I find it pretty damn funny that you say I'm afraid of technology, based on what I do for a living. 

Trust me, I hear and understand what you're saying.  There are benefits to technology.  But there's also an over-reliance on technology; seen it myself.  Leaders REALLY have to figure out what is needed AND why it benefits us over what we have.  Too often we run out to get the latest & greatest gadget without spending the time determining benefit vs. cost vs. requirement.

The basics always work; that's why they're the basics.  And you have to train to be proficient in them.  Constant reliance in tech gizmos reduces ability to perform the basics.  I've (no shit) seen leaders say we don't need a "no comms" plan since we have mulitple means of comms back to the CP (tacsat, HF, Iridium, etc), then when the shit hits the fan no one knows what to do.  Old school, we ALWAYS had a "no comms" plan and relied on the senior man present to execute.  Also seen leaders depat the FOB w/o map, protractor, & compass, because they have BFTs and GPSs.


----------



## buffalo61 (Oct 17, 2010)

0699 said:


> I find it pretty damn funny that you say *I'm afraid of technology*, based on what I do for a living.
> 
> Trust me, I hear and understand what you're saying.  There are benefits to technology.  But there's also an over-reliance on technology; seen it myself.  Leaders REALLY have to figure out what is needed AND why it benefits us over what we have.  Too often we run out to get the latest & greatest gadget without spending the time determining benefit vs. cost vs. requirement.
> 
> The basics always work; that's why they're the basics.  And you have to train to be proficient in them.  Constant reliance in tech gizmos reduces ability to perform the basics.  I've (no shit) seen leaders say we don't need a "no comms" plan since we have mulitple means of comms back to the CP (tacsat, HF, Iridium, etc), then when the shit hits the fan no one knows what to do.  Old school, we ALWAYS had a "no comms" plan and relied on the senior man present to execute.  Also seen leaders depat the FOB w/o map, protractor, & compass, because they have BFTs and GPSs.


 
LOL, not saying _you_ are afraid of technology, I was referring to your generation (old Corps).  

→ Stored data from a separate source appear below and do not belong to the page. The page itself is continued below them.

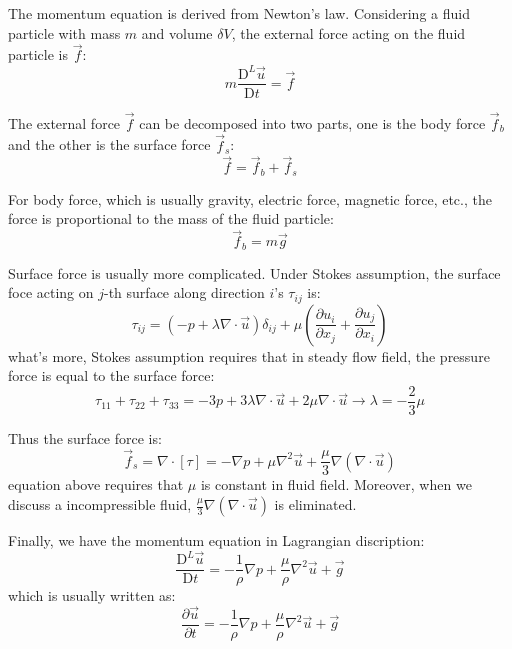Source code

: The momentum equation is derived from Newton's law.
Considering a fluid particle with mass $m$ and volume $\delta V$,
the external force acting on the fluid particle is $\vec{f}$:
\begin{equation}
    m\frac{\mathrm{D}^L \vec{u}}{\mathrm{D} t} = \vec{f}
\end{equation}

The external force $\vec{f}$ can be decomposed into two parts, 
one is the body force $\vec{f}_b$ and the other is the surface force $\vec{f}_s$:
\begin{equation}
    \vec{f} = \vec{f}_b + \vec{f}_s
\end{equation}

For body force, which is usually gravity, electric force, magnetic force, etc., 
the force is proportional to the mass of the fluid particle:
\begin{equation}
    \vec{f}_b = m \vec{g}
\end{equation}

Surface force is usually more complicated. 
Under Stokes assumption, 
the surface foce acting on $j$-th surface along direction $i$'s $\tau_{ij}$ is:
\begin{equation}
    \tau_{ij} = (-p + \lambda\nabla\cdot\vec{u})\delta_{ij} 
    + \mu\left(\frac{\partial u_i}{\partial x_j} + \frac{\partial u_j}{\partial x_i}\right)
\end{equation}
what's more, Stokes assumption requires that in steady flow field, 
the pressure force is equal to the surface force:
\begin{equation}
    \tau_{11}+\tau_{22}+\tau_{33} = -3p 
    + 3\lambda\nabla\cdot\vec{u} 
    + 2\mu \nabla \cdot \vec{u}
    \to
    \lambda = -\frac{2}{3}\mu
\end{equation}

Thus the surface force is:
\begin{equation}
    \vec{f}_s = \nabla\cdot [\tau]
    = 
    -\nabla p + \mu \nabla^2 \vec{u} + \frac{\mu}{3}\nabla(\nabla\cdot\vec{u})
\end{equation}
equation above requires that $\mu$ is constant in fluid field. 
Moreover, when we discuss a incompressible fluid, 
$\frac{\mu}{3}\nabla(\nabla\cdot\vec{u})$ is eliminated.

Finally, we have the momentum equation in Lagrangian discription:
\begin{equation}
    \frac{\mathrm{D}^L \vec{u}}{\mathrm{D} t} = - \frac{1}{\rho}\nabla p + \frac{\mu}{\rho}\nabla^2\vec{u} + \vec{g}
\end{equation}
which is usually written as:
\begin{equation}
    \frac{\partial \vec{u}}{\partial t} = - \frac{1}{\rho}\nabla p + \frac{\mu}{\rho}\nabla^2\vec{u} + \vec{g}
\end{equation}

I also see what you are saying about the reliance in technology.  We see it every day, especially over here.  GPS has become the complete norm, but give a Marine a map and a compass and tell him to get from point A to point B and a majority of Marines wouldn't be able to do it at all.  

IMHO, along with the technology there should be extra emphasis on training and proficiency of the basics.  If a Marine or Soldier is going to be navigating with a GPS, he (or she) should be proficient in navigating with a compass and a map.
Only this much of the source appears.